花魁もいい、隅田川の花火もいい、一膳めしやや湯屋もいってみたい。だが、しかし、一点気にかかることがある。

これから先はお食事中の方はご遠慮願いたい。

いま、こうしてきれい空間となったトイレ。北九州発の世界的メーカーとなった「TOTO」、昔は東洋陶器といった、がこのTOTOがウォシュレットを世に出す前のずっとずっとずっと前のトイレ事情はどうであったか。

紙も高価であったし、新聞をくしゃくしゃするということもなかった、例のものは世界一循環型資源再生可能リサイクル都市であった江戸が放っておくわけがない。あのあと、落ちていったものはどうなったか、そして用が済んだ自分はどういう行動というか、所作を行ったのか、ネットや文献でつぶさに調べてみた。

けつ論からいうと、ここではふれないほうがいい、ということになり、いえることはそこでおぞましい行為が行われていたという事実である。まして、長屋は共同便所でいろんな男女が入れ代わり立ち代わり用を足すのであるからしてその光景は想像さえしたくない。

大江戸くらし図鑑」によると「落ちていったもの」は大名家や大店のもののほうが庶民が暮らす裏長屋のものより高価で買い取られた、との記述がある。


そのへんの事情からいうと、明治、大正はおろか、平成前の昭和の時代にもきやすくワープするもんじゃない、という気もする。ご存知の方も多いと思うがわしらの昭和30年代40年代の小中学校の「便所」」もダークサイドゾーンだった。「できうるかぎり個室には入らなかった」。まだ、色濃くTOTOウォシュレット前の時代を引きずっているからである


東京オリンピックではじめて日本にやってきた外国人たちが日本のトイレのきれいさ、清潔さに驚くことは間違いない。

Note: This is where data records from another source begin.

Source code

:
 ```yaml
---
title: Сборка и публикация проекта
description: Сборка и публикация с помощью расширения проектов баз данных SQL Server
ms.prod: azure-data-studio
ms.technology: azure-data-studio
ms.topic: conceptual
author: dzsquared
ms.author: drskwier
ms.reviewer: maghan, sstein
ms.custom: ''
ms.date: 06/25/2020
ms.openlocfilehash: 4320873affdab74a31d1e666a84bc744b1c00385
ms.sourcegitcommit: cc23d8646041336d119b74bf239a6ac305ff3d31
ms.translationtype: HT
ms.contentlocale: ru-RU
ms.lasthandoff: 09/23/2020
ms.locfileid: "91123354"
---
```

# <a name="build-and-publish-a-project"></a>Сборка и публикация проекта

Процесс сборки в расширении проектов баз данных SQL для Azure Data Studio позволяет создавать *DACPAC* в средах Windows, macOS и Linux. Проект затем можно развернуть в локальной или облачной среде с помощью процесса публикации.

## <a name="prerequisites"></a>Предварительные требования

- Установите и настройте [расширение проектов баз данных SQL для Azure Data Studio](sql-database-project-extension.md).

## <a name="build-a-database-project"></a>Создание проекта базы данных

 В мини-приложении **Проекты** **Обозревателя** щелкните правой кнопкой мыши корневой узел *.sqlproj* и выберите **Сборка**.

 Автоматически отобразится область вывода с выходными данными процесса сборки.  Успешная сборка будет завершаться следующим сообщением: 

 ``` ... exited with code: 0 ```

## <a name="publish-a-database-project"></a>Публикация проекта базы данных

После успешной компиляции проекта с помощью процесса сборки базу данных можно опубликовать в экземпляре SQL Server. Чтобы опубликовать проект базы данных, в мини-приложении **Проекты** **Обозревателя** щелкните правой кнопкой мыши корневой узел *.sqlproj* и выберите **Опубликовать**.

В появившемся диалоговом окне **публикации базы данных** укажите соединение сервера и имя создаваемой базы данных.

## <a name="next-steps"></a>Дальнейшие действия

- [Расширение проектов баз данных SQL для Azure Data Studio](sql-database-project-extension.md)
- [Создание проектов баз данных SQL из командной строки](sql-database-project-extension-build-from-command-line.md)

日本人の「清潔さ」へのこだわりも。

新名神高速道路の新宝塚サービスエリアのトイレには「撮影禁止」との注意書きが貼ってあるほどだ。私としてはどんどん撮影して中国に広めてもらいたい。

中国を旅した人は経験済みであろうが町の一部の中心部を除いて中国の便所はおそろしいことになっている。詳しくは書かない。上海では生ごみも道路にぶちまけてあって、どぶみたいになったごみを清掃局の人がスコップですくってトラックで持っていっていた。10年以上前のことだからその後かわったのかもしれない。

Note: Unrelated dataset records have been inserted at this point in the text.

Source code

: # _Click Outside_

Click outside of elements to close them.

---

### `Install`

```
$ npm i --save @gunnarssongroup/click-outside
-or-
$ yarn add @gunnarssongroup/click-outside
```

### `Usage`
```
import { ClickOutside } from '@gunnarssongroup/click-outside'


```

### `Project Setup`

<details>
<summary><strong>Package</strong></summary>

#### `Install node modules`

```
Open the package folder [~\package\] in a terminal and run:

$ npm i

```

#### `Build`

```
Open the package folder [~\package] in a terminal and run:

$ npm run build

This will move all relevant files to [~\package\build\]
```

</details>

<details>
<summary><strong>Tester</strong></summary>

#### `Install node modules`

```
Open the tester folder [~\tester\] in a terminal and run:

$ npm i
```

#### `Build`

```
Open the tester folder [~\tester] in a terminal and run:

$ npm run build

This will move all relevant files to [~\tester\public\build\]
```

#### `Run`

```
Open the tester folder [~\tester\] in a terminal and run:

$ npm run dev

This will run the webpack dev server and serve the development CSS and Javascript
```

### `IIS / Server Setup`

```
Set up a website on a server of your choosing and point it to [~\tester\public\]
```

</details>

意を決して有名な「仕切りのないトイレ」に潜入したことがあるがぼくはもう、金輪際「旅人」といわれなくてもいいと思った。朝昼晩5日間にわたる連日の毎食中国料理攻撃がボディーに効いてくる中国はぼくが行ってみたい外国の169番目にエントリーされている。

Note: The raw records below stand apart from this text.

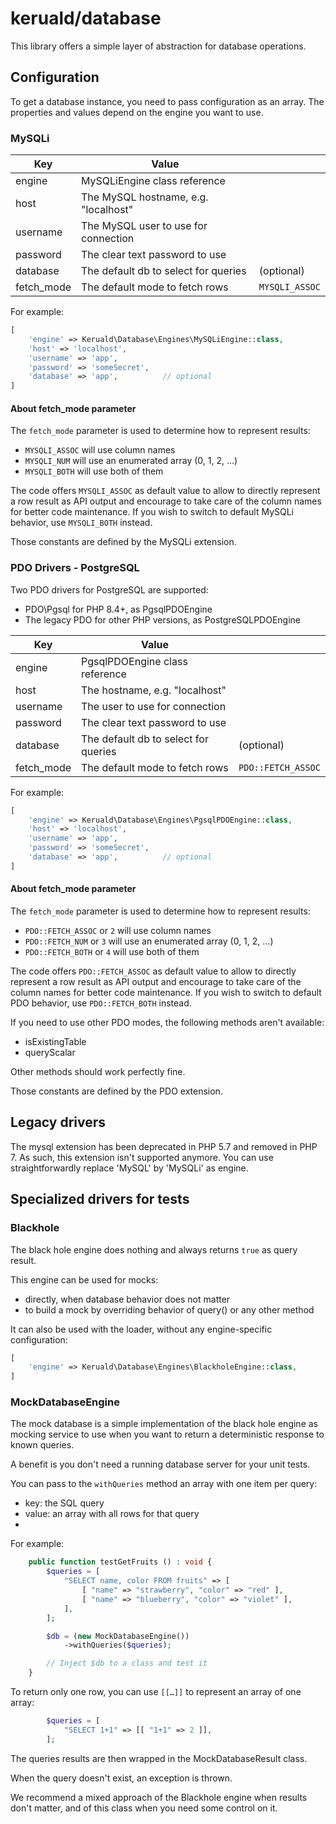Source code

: # keruald/database

This library offers a simple layer of abstraction for database operations.

## Configuration

To get a database instance, you need to pass configuration as an array.
The properties and values depend on the engine you want to use.

### MySQLi

| Key        | Value                                |                |
|------------|--------------------------------------|:---------------|
| engine     | MySQLiEngine class reference         |                |
| host       | The MySQL hostname, e.g. "localhost" |                |
| username   | The MySQL user to use for connection |                |
| password   | The clear text password to use       |                |
| database   | The default db to select for queries | (optional)     |
| fetch_mode | The default mode to fetch rows       | `MYSQLI_ASSOC` |

For example:

```php
[
    'engine' => Keruald\Database\Engines\MySQLiEngine::class,
    'host' => 'localhost',
    'username' => 'app',
    'password' => 'someSecret',
    'database' => 'app',          // optional
]
```

#### About fetch_mode parameter

The `fetch_mode` parameter is used to determine how to represent results:

  * `MYSQLI_ASSOC` will use column names
  * `MYSQLI_NUM` will use an enumerated array (0, 1, 2, …)
  * `MYSQLI_BOTH` will use both of them

The code offers `MYSQLI_ASSOC` as default value to allow to directly represent
a row result as API output and encourage to take care of the column names for
better code maintenance. If you wish to switch to default MySQLi behavior,
use `MYSQLI_BOTH` instead.

Those constants are defined by the MySQLi extension.

### PDO Drivers - PostgreSQL

Two PDO drivers for PostgreSQL are supported:

  - PDO\Pgsql for PHP 8.4+, as PgsqlPDOEngine
  - The legacy PDO for other PHP versions, as PostgreSQLPDOEngine

| Key        | Value                                |                    |
|------------|--------------------------------------|:-------------------|
| engine     | PgsqlPDOEngine class reference       |                    |
| host       | The hostname, e.g. "localhost"       |                    |
| username   | The user to use for connection       |                    |
| password   | The clear text password to use       |                    |
| database   | The default db to select for queries | (optional)         |
| fetch_mode | The default mode to fetch rows       | `PDO::FETCH_ASSOC` |

For example:

```php
[
    'engine' => Keruald\Database\Engines\PgsqlPDOEngine::class,
    'host' => 'localhost',
    'username' => 'app',
    'password' => 'someSecret',
    'database' => 'app',          // optional
]
```

#### About fetch_mode parameter

The `fetch_mode` parameter is used to determine how to represent results:

* `PDO::FETCH_ASSOC` or `2` will use column names
* `PDO::FETCH_NUM` or `3` will use an enumerated array (0, 1, 2, …)
* `PDO::FETCH_BOTH` or `4` will use both of them

The code offers `PDO::FETCH_ASSOC` as default value to allow to directly
represent a row result as API output and encourage to take care of the column
names for better code maintenance. If you wish to switch to default PDO
behavior, use `PDO::FETCH_BOTH` instead.

If you need to use other PDO modes, the following methods aren't available:
  - isExistingTable
  - queryScalar

Other methods should work perfectly fine.

Those constants are defined by the PDO extension.

## Legacy drivers

The mysql extension has been deprecated in PHP 5.7 and removed in PHP 7.
As such, this extension isn't supported anymore. You can use straightforwardly
replace 'MySQL' by 'MySQLi' as engine.

## Specialized drivers for tests
### Blackhole

The black hole engine does nothing and always returns `true` as query result.

This engine can be used for mocks:

  - directly, when database behavior does not matter
  - to build a mock by overriding behavior of query() or any other method

It can also be used with the loader, without any engine-specific configuration:

```php
[
    'engine' => Keruald\Database\Engines\BlackholeEngine::class,
]
```

### MockDatabaseEngine

The mock database is a simple implementation of the black hole engine as mocking
service to use when you want to return a deterministic response to known
queries.

A benefit is you don't need a running database server for your unit tests.

You can pass to the `withQueries` method an array with one item per query:
  - key: the SQL query
  - value: an array with all rows for that query
  -
For example:

```php
    public function testGetFruits () : void {
        $queries = [
            "SELECT name, color FROM fruits" => [
                [ "name" => "strawberry", "color" => "red" ],
                [ "name" => "blueberry", "color" => "violet" ],
            ],
        ];

        $db = (new MockDatabaseEngine())
            ->withQueries($queries);

        // Inject $db to a class and test it
    }
```

To return only one row, you can use `[[…]]` to represent an array of one array:

```php
        $queries = [
            "SELECT 1+1" => [[ "1+1" => 2 ]],
        ];
```

The queries results are then wrapped in the MockDatabaseResult class.

When the query doesn't exist, an exception is thrown.

We recommend a mixed approach of the Blackhole engine when results don't matter,
and of this class when you need some control on it.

ロンドンでさえ街中で無料トイレをさがすのが大変で、ビール大好き人間のぼくはあちこちで大いに困ったのだった。飲食店でトイレを貸してほしいというと、「なんか注文しなさい」とおねえさんに命令調でいわれた。東京のあちこちにあるコンビニを見るたびに思い出す。

行くなら電池式の携帯ウォシュレットを持参すればいいのだけれど、税関になんて説明するのかな。